Luke tersenyum dan pelatih melihat kedua mata anak itu mulai penuh oleh air mata kebahagiaan. Luke menangis tersedu-sedu. Sambil sesenggukan ia berkata, "Pelatih, ayahku sudah lama sekali meninggal dalam sebuah kecelakaan mobil. Ibuku sangat sedih. Ia buta dan tidak dapat berjalan dengan baik akibat kecelakaan itu. Minggu lalu... Ibuku meninggal."
Luke kembali menangis. Kemudian Luke menghapus air matanya, dan melanjutkan ceritanya dengan terbata-bata, "Hari ini... hari ini adalah pertama kalinya kedua orangtuaku dari surga datang pada pertandingan ini untuk bersama-sama melihatku bermain. Dan aku tentu saja tidak akan mengecewakan mereka".
Luke kembali menangis terisak-isak. Sang pelatih sadar bahwa ia telah membuat keputusan yang tepat dengan mengizinkan Luke bermain sebagai pemain utama hari ini. Sang pelatih yang berkepribadian sekuat baja, tertegun beberapa saat. Ia tidak mampu mengucapkan sepatah katapun untuk menenangkan Luke yang masih menangis. Tiba-tiba, baja itu meleleh. Sang pelatih tidak mampu menahan perasaannya sendiri, air mata mengalir dari kedua matanya, bukan sebagai seorang pelatih, tetapi sebagai seorang anak. Sang pelatih sangat tergugah dengan cerita Luke. Ia sadar bahwa dalam hal ini, ia belajar banyak dari Luke.
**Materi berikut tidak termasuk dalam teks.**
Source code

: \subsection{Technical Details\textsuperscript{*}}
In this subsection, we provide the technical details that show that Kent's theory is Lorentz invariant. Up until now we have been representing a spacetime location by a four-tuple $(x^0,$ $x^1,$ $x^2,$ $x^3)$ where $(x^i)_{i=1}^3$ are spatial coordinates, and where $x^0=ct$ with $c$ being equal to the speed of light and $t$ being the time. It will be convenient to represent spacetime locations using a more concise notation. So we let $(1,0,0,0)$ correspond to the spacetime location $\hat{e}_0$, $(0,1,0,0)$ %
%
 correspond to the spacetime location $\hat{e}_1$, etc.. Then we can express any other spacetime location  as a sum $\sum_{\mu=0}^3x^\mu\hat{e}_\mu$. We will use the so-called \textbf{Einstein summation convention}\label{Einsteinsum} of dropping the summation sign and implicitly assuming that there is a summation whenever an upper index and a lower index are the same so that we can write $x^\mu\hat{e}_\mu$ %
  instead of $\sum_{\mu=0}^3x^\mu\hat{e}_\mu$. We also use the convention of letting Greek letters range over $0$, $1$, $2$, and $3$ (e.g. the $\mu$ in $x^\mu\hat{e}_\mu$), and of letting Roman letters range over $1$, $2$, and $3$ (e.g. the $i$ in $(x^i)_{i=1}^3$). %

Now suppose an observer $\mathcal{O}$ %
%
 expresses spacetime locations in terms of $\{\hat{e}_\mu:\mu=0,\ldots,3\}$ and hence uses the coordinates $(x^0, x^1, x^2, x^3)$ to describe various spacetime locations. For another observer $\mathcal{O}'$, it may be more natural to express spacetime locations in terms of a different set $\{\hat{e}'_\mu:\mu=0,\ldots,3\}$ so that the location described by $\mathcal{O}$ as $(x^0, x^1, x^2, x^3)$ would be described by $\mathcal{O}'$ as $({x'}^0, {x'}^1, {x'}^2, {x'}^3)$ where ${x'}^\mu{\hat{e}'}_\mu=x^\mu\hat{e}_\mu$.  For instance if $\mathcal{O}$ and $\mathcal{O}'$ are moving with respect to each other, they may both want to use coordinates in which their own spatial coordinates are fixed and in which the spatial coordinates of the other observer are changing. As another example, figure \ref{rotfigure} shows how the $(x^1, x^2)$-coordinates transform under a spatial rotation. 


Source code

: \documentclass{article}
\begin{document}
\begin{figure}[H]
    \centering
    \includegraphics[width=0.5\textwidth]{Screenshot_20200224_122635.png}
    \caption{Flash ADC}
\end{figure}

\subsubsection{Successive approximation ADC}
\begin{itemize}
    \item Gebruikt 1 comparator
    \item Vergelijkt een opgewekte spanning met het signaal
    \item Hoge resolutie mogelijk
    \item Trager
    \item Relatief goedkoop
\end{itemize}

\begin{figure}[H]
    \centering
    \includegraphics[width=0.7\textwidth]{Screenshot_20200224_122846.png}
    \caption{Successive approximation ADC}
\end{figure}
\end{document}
Bahkan seorang anak berusia 7 tahun berusaha melakukan yang terbaik untuk kebahagiaan orangtuanya, walaupun ayah dan ibunya sudah pergi selamanya. Luke baru saja kehilangan seorang Ibu yang begitu mencintainya. Sang pelatih sadar, bahwa ia beruntung ayah dan ibunya masih ada. Mulai saat itu, ia berusaha melakukan yang terbaik untuk kedua orangtuanya, membahagiakan mereka, membagikan lebih banyak cinta dan kasih untuk mereka. Dia menyadari bahwa waktu sangat berharga, atau ia akan menyesal seumur hidupnya.
Hikmah yang dapat kita renungkan dari kisah Luke yang HANYA berusia 7 TAHUN : Mulai detik ini, lakukanlah yang terbaik untuk membahagiakan ayah dan ibu kita. Banyak cara yang bisa kita lakukan untuk ayah dan ibu, dengan mengisi hari-hari mereka dengan kebahagiaan. Sisihkan lebih banyak waktu untuk mereka. Raihlah prestasi dan hadapi tantangan seberat apapun, melalui cara-cara yang jujur untuk membuat mereka bangga dengan kita. Bukannya melakukan perbuatan-perbuatan tak terpuji yang membuat mereka malu.Kepedulian kita pada mereka adalah salah satu kebahagiaan mereka yang terbesar. Bahkan seorang anak berusia 7 tahun berusaha melakukan yang terbaik untuk membahagiakan ayah dan ibunya. Bagaimana dengan Anda?